Inventory gaps. The most common finding in third-party audits is unencrypted data stores the security team didn't know existed. Encrypting the primary customer database while leaving the data warehouse, reporting extracts, and developer test environments unencrypted gives the same breach exposure as if nothing were encrypted. The fix is a complete data inventory tied to a classification policy that automatically triggers encryption requirements for any store classified as sensitive. Tokenization can reduce scope further: replacing sensitive values with tokens before they reach secondary systems means those systems may be entirely out of scope for cardholder data or PII requirements.

Key management sprawl. Organizations with dozens of applications end up with keys scattered across configuration files, environment variables, and internal wikis. This isn't theoretical: the 2020 Twitch source code leak exposed database credentials in plaintext. Centralizing key operations in an HSM or managed KMS eliminates this risk and produces the key access log that regulators expect.

Performance overhead. AES-256 adds latency. For most workloads, the overhead stays under 5%, and modern hardware processes AES operations at memory bandwidth using dedicated CPU instructions (Intel AES-NI, ARM Cryptography Extension). The latency argument against encryption rarely holds up when examined against actual benchmarks. The world's largest banks run their transaction databases with TDE enabled.

Key rotation friction. Full re-encryption of large data stores during rotation is operationally intensive. Envelope encryption solves this: rotate the KEK in the HSM (seconds), and the underlying data re-encryption requirement disappears.

Cloud coverage gaps. Cloud-native architectures create dozens of data stores: object storage, managed databases, data lakes, message queues, search indices. Each needs its own documented encryption posture. Teams that build encryption at rest into deployment standards as a baseline control find this manageable. Teams treating it as a post-hoc cleanup task consistently miss stores.

Related terms and concepts

Encryption at rest sits within a broader set of data-protection controls.
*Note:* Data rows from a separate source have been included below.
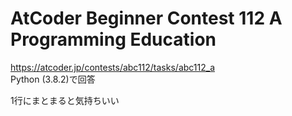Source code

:# AtCoder Beginner Contest 112 A Programming Education  
https://atcoder.jp/contests/abc112/tasks/abc112_a  
Python (3.8.2)で回答  

1行にまとまると気持ちいい
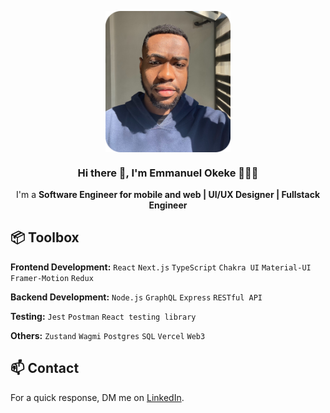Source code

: <p align="center" width="300">
   <img align="center" width="200" border-radius="100" src="yo 1.png" />
   <h3 align="center">Hi there 👋,  I'm Emmanuel Okeke 👨🏽‍💻</h3>
</p>

<p align="center"> I'm a <strong>Software Engineer for mobile and web | UI/UX Designer | Fullstack Engineer </strong> </p>

## 📦 Toolbox

**Frontend Development:** `React` `Next.js` `TypeScript` `Chakra UI` `Material-UI` `Framer-Motion` `Redux` 
 
**Backend Development:** `Node.js` `GraphQL` `Express` `RESTful API` 

**Testing:** `Jest` `Postman` `React testing library`

**Others:** `Zustand` `Wagmi` `Postgres` `SQL` `Vercel` `Web3` 

## 📫 Contact

 For a quick response, DM me on [LinkedIn](https://www.linkedin.com/in/emmanuel-okeke/). 

<!--
**Okekejr/Okekejr** is a ✨ _special_ ✨ repository because its `README.md` (this file) appears on your GitHub profile.

Here are some ideas to get you started:

- 🔭 I’m currently working on ...
- 🌱 I’m currently learning ...
- 👯 I’m looking to collaborate on ...
- 🤔 I’m looking for help with ...
- 💬 Ask me about ...
- 📫 How to reach me: ...
- 😄 Pronouns: ...
- ⚡ Fun fact: ...
-->
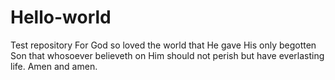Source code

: # Hello-world
Test repository
For God so loved the world that He gave His only begotten Son that whosoever believeth on Him should not perish but have everlasting life. Amen and amen. 

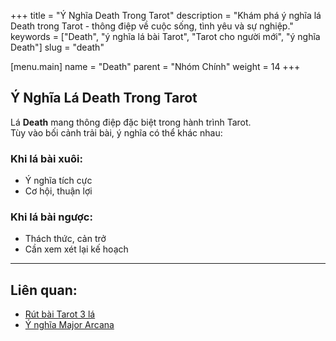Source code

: +++
title = "Ý Nghĩa Death Trong Tarot"
description = "Khám phá ý nghĩa lá Death trong Tarot - thông điệp về cuộc sống, tình yêu và sự nghiệp."
keywords = ["Death", "ý nghĩa lá bài Tarot", "Tarot cho người mới", "ý nghĩa Death"]
slug = "death"

[menu.main]
name = "Death"
parent = "Nhóm Chính"
weight = 14
+++

## Ý Nghĩa Lá Death Trong Tarot

Lá **Death** mang thông điệp đặc biệt trong hành trình Tarot.  
Tùy vào bối cảnh trải bài, ý nghĩa có thể khác nhau:

### Khi lá bài xuôi:
- Ý nghĩa tích cực  
- Cơ hội, thuận lợi  

### Khi lá bài ngược:
- Thách thức, cản trở  
- Cần xem xét lại kế hoạch  

---

## Liên quan:
- [Rút bài Tarot 3 lá](../../)
- [Ý nghĩa Major Arcana](../)

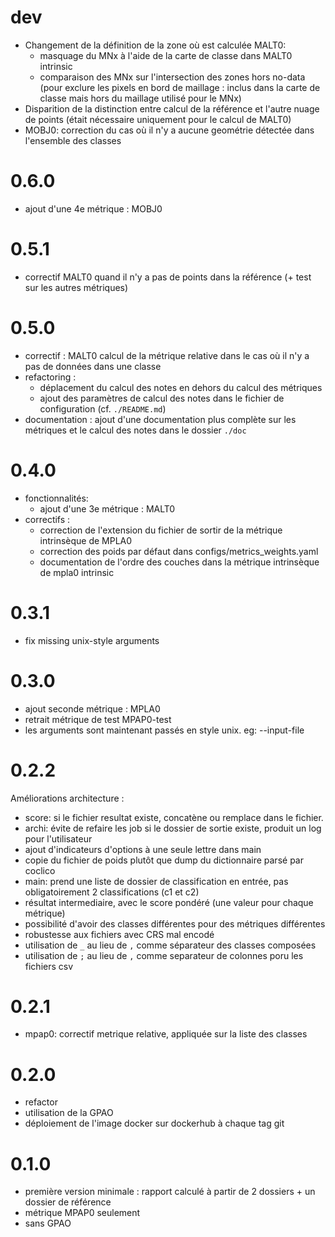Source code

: # dev
- Changement de la définition de la zone où est calculée MALT0:
  - masquage du MNx à l'aide de la carte de classe dans MALT0 intrinsic
  - comparaison des MNx sur l'intersection des zones hors no-data (pour exclure les pixels en bord de maillage :
  inclus dans la carte de classe mais hors du maillage utilisé pour le MNx)
- Disparition de la distinction entre calcul de la référence et l'autre nuage de points (était nécessaire uniquement
pour le calcul de MALT0)
- MOBJ0: correction du cas où il n'y a aucune geométrie détectée dans l'ensemble des classes 

# 0.6.0
- ajout d'une 4e métrique : MOBJ0

# 0.5.1
- correctif MALT0 quand il n'y a pas de points dans la référence (+ test sur les autres métriques)

# 0.5.0
- correctif : MALT0 calcul de la métrique relative dans le cas où il n'y a pas de données dans une classe
- refactoring :
  - déplacement du calcul des notes en dehors du calcul des métriques
  - ajout des paramètres de calcul des notes dans le fichier de configuration (cf. `./README.md`)
- documentation : ajout d'une documentation plus complète sur les métriques et le calcul des
notes dans le dossier `./doc`

# 0.4.0
- fonctionnalités:
  - ajout d'une 3e métrique : MALT0
- correctifs :
  - correction de l'extension du fichier de sortir de la métrique intrinsèque de MPLA0
  - correction des poids par défaut dans configs/metrics_weights.yaml
  - documentation de l'ordre des couches dans la métrique intrinsèque de mpla0 intrinsic

# 0.3.1
- fix missing unix-style arguments

# 0.3.0
- ajout seconde métrique : MPLA0
- retrait métrique de test MPAP0-test
- les arguments sont maintenant passés en style unix. eg: --input-file

# 0.2.2
Améliorations architecture :
- score: si le fichier resultat existe, concatène ou remplace dans le fichier.
- archi: évite de refaire les job si le dossier de sortie existe, produit un log pour l'utilisateur
- ajout d'indicateurs d'options à une seule lettre dans main
- copie du fichier de poids plutôt que dump du dictionnaire parsé par coclico
- main: prend une liste de dossier de classification en entrée, pas obligatoirement 2 classifications (c1 et c2)
- résultat intermediaire, avec le score pondéré (une valeur pour chaque métrique)
- possibilité d'avoir des classes différentes pour des métriques différentes
- robustesse aux fichiers avec CRS mal encodé
- utilisation de `_` au lieu de `,` comme séparateur des classes composées
- utilisation de `;` au lieu de `,` comme separateur de colonnes poru les fichiers csv

# 0.2.1
- mpap0: correctif metrique relative, appliquée sur la liste des classes

# 0.2.0
- refactor
- utilisation de la GPAO
- déploiement de l'image docker sur dockerhub à chaque tag git

# 0.1.0
- première version minimale : rapport calculé à partir de 2 dossiers + un dossier de référence
- métrique MPAP0 seulement
- sans GPAO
These adjacent concepts appear together in regulatory frameworks and audit questionnaires, so knowing the relationships matters.

Encryption in transit protects data while it moves between systems: browser to web server, service to service, application to database. TLS 1.2 and TLS 1.3 are the standard implementations. The two controls address different threat models. Encryption in transit protects against network interception; encryption at rest protects against storage-layer access. Both are required. A system with only one of the two is still partially exposed.

Tokenization replaces a sensitive value with a non-sensitive token. Unlike encryption, it's not reversible without access to the token vault. For payment card data, tokenization often reduces PCI DSS scope more effectively than encryption alone: systems that only ever see tokens are frequently out of scope for cardholder data environment requirements. The token vault itself still needs encryption at rest.

Pseudonymization, defined under GDPR Article 4(5), replaces direct identifiers with artificial identifiers. It reduces breach impact and qualifies as a technical safeguard under GDPR's risk-based framework. It's weaker than full anonymization. Analytics platforms frequently use it to process behavioral data without directly exposing customer identities, but it's not a substitute for storage encryption where PII is present.

Hardware security modules are the gold standard for key storage. A FIPS 140-2 Level 3 certified HSM handles key generation, storage, and cryptographic operations without ever exporting raw key material. Physical intrusion triggers key deletion. PCI HSM v3.0 compliance requires HSMs for PIN protection and payment cryptography in financial services.

Data residency requirements interact with encryption at rest in cross-border deployments. If a regulator requires customer data to remain within a specific jurisdiction, the encryption keys must also be managed within that jurisdiction. Institutions deploying EU customer data to US cloud regions frequently discover that key management location determines whether data residency requirements are satisfied.